Exercise aim:
Please reproduce the listing word for word. Pictures stay out.

******

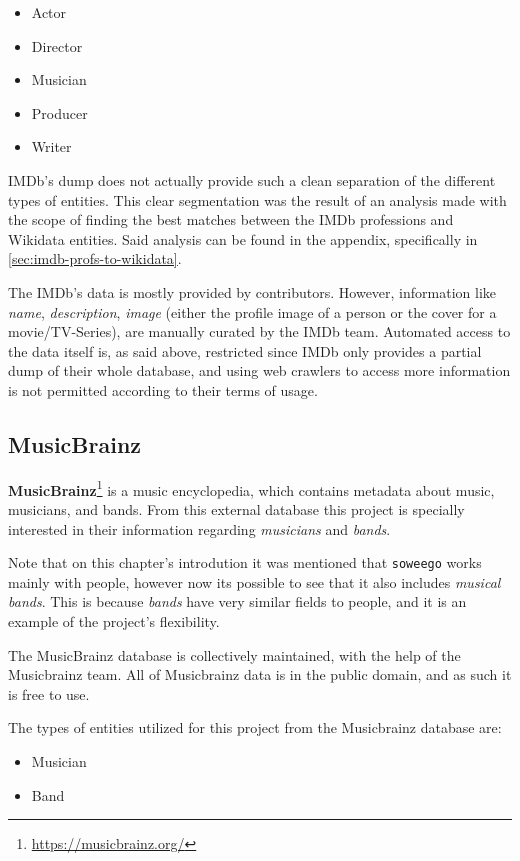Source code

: \documentclass[epsfig,a4paper,11pt,titlepage,twoside,openany]{book}
\newcommand{\footurl}[1]{\footnote{\url{#1}}}
\begin{document}
\begin{itemize}
\item Actor
\item Director
\item Musician
\item Producer
\item Writer
\end{itemize}

IMDb’s dump does not actually provide such a clean separation of the different types of entities. This clear segmentation was the result of an analysis made with the scope of finding the best matches between the IMDb professions and Wikidata entities. Said analysis can be found in the appendix, specifically in \autoref{sec:imdb-profs-to-wikidata}. 

The IMDb’s data is mostly provided by contributors. However, information like \textit{name}, \textit{description}, \textit{image} (either the profile image of a person or the cover for a movie/TV-Series), are manually curated by the IMDb team. Automated access to the data itself is, as said above, restricted since IMDb only provides a partial dump of their whole database, and using web crawlers to access more information is not permitted according to their terms of usage.


\subsection{MusicBrainz}
\label{sec:catalog-musicbrainz}

\textbf{MusicBrainz}\footurl{https://musicbrainz.org/} is a music encyclopedia, which contains metadata about music, musicians, and bands. From this external database this project is specially interested in their information regarding \textit{musicians} and \textit{bands}. 


Note that on this chapter’s introdution it was mentioned that \texttt{soweego} works mainly with people, however now its possible to see that it also includes \textit{musical bands}. This is because \textit{bands} have very similar fields to people, and it is an example of the project's flexibility.

The MusicBrainz database is collectively maintained, with the help of the Musicbrainz team. All of Musicbrainz data is in the public domain, and as such it is free to use.

The types of entities utilized for this project from the Musicbrainz database are:

\begin{itemize}
\item Musician
\item Band
\end{itemize}
\end{document}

******

Written solution:
Source code

: \documentclass[epsfig,a4paper,11pt,titlepage,twoside,openany]{book}
\newcommand{\footurl}[1]{\footnote{\url{#1}}}
\begin{document}
\begin{itemize}
\item Actor
\item Director
\item Musician
\item Producer
\item Writer
\end{itemize}

IMDb’s dump does not actually provide such a clean separation of the different types of entities. This clear segmentation was the result of an analysis made with the scope of finding the best matches between the IMDb professions and Wikidata entities. Said analysis can be found in the appendix, specifically in \autoref{sec:imdb-profs-to-wikidata}. 

The IMDb’s data is mostly provided by contributors. However, information like \textit{name}, \textit{description}, \textit{image} (either the profile image of a person or the cover for a movie/TV-Series), are manually curated by the IMDb team. Automated access to the data itself is, as said above, restricted since IMDb only provides a partial dump of their whole database, and using web crawlers to access more information is not permitted according to their terms of usage.


\subsection{MusicBrainz}
\label{sec:catalog-musicbrainz}

\textbf{MusicBrainz}\footurl{https://musicbrainz.org/} is a music encyclopedia, which contains metadata about music, musicians, and bands. From this external database this project is specially interested in their information regarding \textit{musicians} and \textit{bands}. 


Note that on this chapter’s introdution it was mentioned that \texttt{soweego} works mainly with people, however now its possible to see that it also includes \textit{musical bands}. This is because \textit{bands} have very similar fields to people, and it is an example of the project's flexibility.

The MusicBrainz database is collectively maintained, with the help of the Musicbrainz team. All of Musicbrainz data is in the public domain, and as such it is free to use.

The types of entities utilized for this project from the Musicbrainz database are:

\begin{itemize}
\item Musician
\item Band
\end{itemize}
\end{document}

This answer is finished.